13 lipca o godz. 15.00 specjalna sesja rady miasta. Jej głównym tematem będzie sytuacja w szpitalu miejskim.
Radni są zdeterminowani i chcą dowiedzieć się od miasta, dlaczego dopuszczono do zagrożenia funkcjonowania oddziałów, w tym ortopedii, pozbawiając Gliwice takiej opieki i narażając pacjentów na utrudnienia oraz podróże po Śląsku.
- Zgodnie z prawem, sesja musi zostać zwołana - mówi dr Zbigniew Wygoda, radny PO, jeden z inicjatorów zwołania sesji. I na 13 lipca  zaprasza rodziców, lekarzy, pielęgniarki i wszystkich, którym nie jest obojętny stan miejskiej służby zdrowia.

Pod wnioskiem podpisali się radni Platformy Obywatelskiej i SLD, a  istotnym zapisem projektu uchwały jest ten wskazujący na brak skutecznego działania zarządu szpitala, którego efektem jest ograniczenie dostępności do świadczeń zdrowotnych. Radni apelują także do prezydenta, żeby, jako właściciel spółki, podjął kroki zmierzające do wyeliminowania zapaści kadrowej. Jednym słowem, chodzi o zmianę kierownictwa szpitala, choć radni nie napisali tego wprost.
      
Nie wiadomo, jak przebiegnie głosowanie, ale należy się spodziewać, że radni proprezydenckiej Koalicji dla Gliwic Zygmunta Frankiewicza oraz PiS będą przeciwni.  Liczy się jednak to, że problem upubliczniono i trafił pod dyskusję.

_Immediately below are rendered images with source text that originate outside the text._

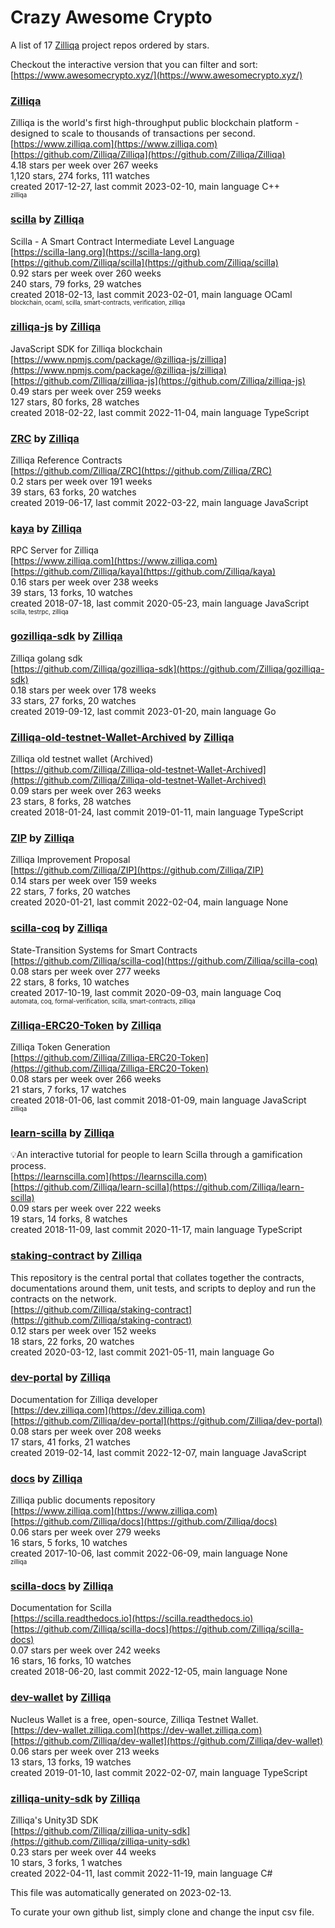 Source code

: # Crazy Awesome Crypto
A list of 17 [Zilliqa](https://github.com/Zilliqa) project repos ordered by stars.  

Checkout the interactive version that you can filter and sort: 
[https://www.awesomecrypto.xyz/](https://www.awesomecrypto.xyz/)  


### [Zilliqa](https://github.com/Zilliqa/Zilliqa)  
Zilliqa is the world's first high-throughput public blockchain platform - designed to scale to thousands ​of transactions per second.  
[https://www.zilliqa.com](https://www.zilliqa.com)  
[https://github.com/Zilliqa/Zilliqa](https://github.com/Zilliqa/Zilliqa)  
4.18 stars per week over 267 weeks  
1,120 stars, 274 forks, 111 watches  
created 2017-12-27, last commit 2023-02-10, main language C++  
<sub><sup>zilliqa</sup></sub>


### [scilla](https://github.com/Zilliqa/scilla) by [Zilliqa](https://github.com/Zilliqa)  
Scilla - A Smart Contract Intermediate Level Language  
[https://scilla-lang.org](https://scilla-lang.org)  
[https://github.com/Zilliqa/scilla](https://github.com/Zilliqa/scilla)  
0.92 stars per week over 260 weeks  
240 stars, 79 forks, 29 watches  
created 2018-02-13, last commit 2023-02-01, main language OCaml  
<sub><sup>blockchain, ocaml, scilla, smart-contracts, verification, zilliqa</sup></sub>


### [zilliqa-js](https://github.com/Zilliqa/zilliqa-js) by [Zilliqa](https://github.com/Zilliqa)  
JavaScript SDK for Zilliqa blockchain  
[https://www.npmjs.com/package/@zilliqa-js/zilliqa](https://www.npmjs.com/package/@zilliqa-js/zilliqa)  
[https://github.com/Zilliqa/zilliqa-js](https://github.com/Zilliqa/zilliqa-js)  
0.49 stars per week over 259 weeks  
127 stars, 80 forks, 28 watches  
created 2018-02-22, last commit 2022-11-04, main language TypeScript  


### [ZRC](https://github.com/Zilliqa/ZRC) by [Zilliqa](https://github.com/Zilliqa)  
Zilliqa Reference Contracts  
[https://github.com/Zilliqa/ZRC](https://github.com/Zilliqa/ZRC)  
0.2 stars per week over 191 weeks  
39 stars, 63 forks, 20 watches  
created 2019-06-17, last commit 2022-03-22, main language JavaScript  


### [kaya](https://github.com/Zilliqa/kaya) by [Zilliqa](https://github.com/Zilliqa)  
RPC Server for Zilliqa  
[https://www.zilliqa.com](https://www.zilliqa.com)  
[https://github.com/Zilliqa/kaya](https://github.com/Zilliqa/kaya)  
0.16 stars per week over 238 weeks  
39 stars, 13 forks, 10 watches  
created 2018-07-18, last commit 2020-05-23, main language JavaScript  
<sub><sup>scilla, testrpc, zilliqa</sup></sub>


### [gozilliqa-sdk](https://github.com/Zilliqa/gozilliqa-sdk) by [Zilliqa](https://github.com/Zilliqa)  
Zilliqa golang sdk  
[https://github.com/Zilliqa/gozilliqa-sdk](https://github.com/Zilliqa/gozilliqa-sdk)  
0.18 stars per week over 178 weeks  
33 stars, 27 forks, 20 watches  
created 2019-09-12, last commit 2023-01-20, main language Go  


### [Zilliqa-old-testnet-Wallet-Archived](https://github.com/Zilliqa/Zilliqa-old-testnet-Wallet-Archived) by [Zilliqa](https://github.com/Zilliqa)  
Zilliqa old testnet wallet (Archived)  
[https://github.com/Zilliqa/Zilliqa-old-testnet-Wallet-Archived](https://github.com/Zilliqa/Zilliqa-old-testnet-Wallet-Archived)  
0.09 stars per week over 263 weeks  
23 stars, 8 forks, 28 watches  
created 2018-01-24, last commit 2019-01-11, main language TypeScript  


### [ZIP](https://github.com/Zilliqa/ZIP) by [Zilliqa](https://github.com/Zilliqa)  
Zilliqa Improvement Proposal  
[https://github.com/Zilliqa/ZIP](https://github.com/Zilliqa/ZIP)  
0.14 stars per week over 159 weeks  
22 stars, 7 forks, 20 watches  
created 2020-01-21, last commit 2022-02-04, main language None  


### [scilla-coq](https://github.com/Zilliqa/scilla-coq) by [Zilliqa](https://github.com/Zilliqa)  
State-Transition Systems for Smart Contracts  
[https://github.com/Zilliqa/scilla-coq](https://github.com/Zilliqa/scilla-coq)  
0.08 stars per week over 277 weeks  
22 stars, 8 forks, 10 watches  
created 2017-10-19, last commit 2020-09-03, main language Coq  
<sub><sup>automata, coq, formal-verification, scilla, smart-contracts, zilliqa</sup></sub>


### [Zilliqa-ERC20-Token](https://github.com/Zilliqa/Zilliqa-ERC20-Token) by [Zilliqa](https://github.com/Zilliqa)  
Zilliqa Token Generation  
[https://github.com/Zilliqa/Zilliqa-ERC20-Token](https://github.com/Zilliqa/Zilliqa-ERC20-Token)  
0.08 stars per week over 266 weeks  
21 stars, 7 forks, 17 watches  
created 2018-01-06, last commit 2018-01-09, main language JavaScript  
<sub><sup>zilliqa</sup></sub>


### [learn-scilla](https://github.com/Zilliqa/learn-scilla) by [Zilliqa](https://github.com/Zilliqa)  
💡An interactive tutorial for people to learn Scilla through a gamification process.  
[https://learnscilla.com](https://learnscilla.com)  
[https://github.com/Zilliqa/learn-scilla](https://github.com/Zilliqa/learn-scilla)  
0.09 stars per week over 222 weeks  
19 stars, 14 forks, 8 watches  
created 2018-11-09, last commit 2020-11-17, main language TypeScript  


### [staking-contract](https://github.com/Zilliqa/staking-contract) by [Zilliqa](https://github.com/Zilliqa)  
This repository is the central portal that collates together the contracts, documentations around them, unit tests, and scripts to deploy and run the contracts on the network.  
[https://github.com/Zilliqa/staking-contract](https://github.com/Zilliqa/staking-contract)  
0.12 stars per week over 152 weeks  
18 stars, 22 forks, 20 watches  
created 2020-03-12, last commit 2021-05-11, main language Go  


### [dev-portal](https://github.com/Zilliqa/dev-portal) by [Zilliqa](https://github.com/Zilliqa)  
Documentation for Zilliqa developer  
[https://dev.zilliqa.com](https://dev.zilliqa.com)  
[https://github.com/Zilliqa/dev-portal](https://github.com/Zilliqa/dev-portal)  
0.08 stars per week over 208 weeks  
17 stars, 41 forks, 21 watches  
created 2019-02-14, last commit 2022-12-07, main language JavaScript  


### [docs](https://github.com/Zilliqa/docs) by [Zilliqa](https://github.com/Zilliqa)  
Zilliqa public documents repository  
[https://www.zilliqa.com](https://www.zilliqa.com)  
[https://github.com/Zilliqa/docs](https://github.com/Zilliqa/docs)  
0.06 stars per week over 279 weeks  
16 stars, 5 forks, 10 watches  
created 2017-10-06, last commit 2022-06-09, main language None  
<sub><sup>zilliqa</sup></sub>


### [scilla-docs](https://github.com/Zilliqa/scilla-docs) by [Zilliqa](https://github.com/Zilliqa)  
Documentation for Scilla  
[https://scilla.readthedocs.io](https://scilla.readthedocs.io)  
[https://github.com/Zilliqa/scilla-docs](https://github.com/Zilliqa/scilla-docs)  
0.07 stars per week over 242 weeks  
16 stars, 16 forks, 10 watches  
created 2018-06-20, last commit 2022-12-05, main language None  


### [dev-wallet](https://github.com/Zilliqa/dev-wallet) by [Zilliqa](https://github.com/Zilliqa)  
Nucleus Wallet is a free, open-source, Zilliqa Testnet Wallet.  
[https://dev-wallet.zilliqa.com](https://dev-wallet.zilliqa.com)  
[https://github.com/Zilliqa/dev-wallet](https://github.com/Zilliqa/dev-wallet)  
0.06 stars per week over 213 weeks  
13 stars, 13 forks, 19 watches  
created 2019-01-10, last commit 2022-02-07, main language TypeScript  


### [zilliqa-unity-sdk](https://github.com/Zilliqa/zilliqa-unity-sdk) by [Zilliqa](https://github.com/Zilliqa)  
Zilliqa's Unity3D SDK  
[https://github.com/Zilliqa/zilliqa-unity-sdk](https://github.com/Zilliqa/zilliqa-unity-sdk)  
0.23 stars per week over 44 weeks  
10 stars, 3 forks, 1 watches  
created 2022-04-11, last commit 2022-11-19, main language C#  


This file was automatically generated on 2023-02-13.  

To curate your own github list, simply clone and change the input csv file.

Na  FB powstał specjalny profil „Wszyscy na sesję Rady Miasta Gliwice!”, a założyły  go organizatorki „Marszu dla chirurgii dzieci”. -  Zapraszamy wszystkich zainteresowanych i chętnych do walki o godną służbę zdrowia w Gliwicach na otwartą sesję, zwołaną specjalnie dla nas. Musimy tam być.  Byliście z nami na marszu, bądźcie i teraz, aby osobiście powiedzieć władzom miasta, czego od nich oczekujemy -  tak zachęcają do udziału w sesji Martyna Gorlin -Wasyłenko i Beata Kaniowska.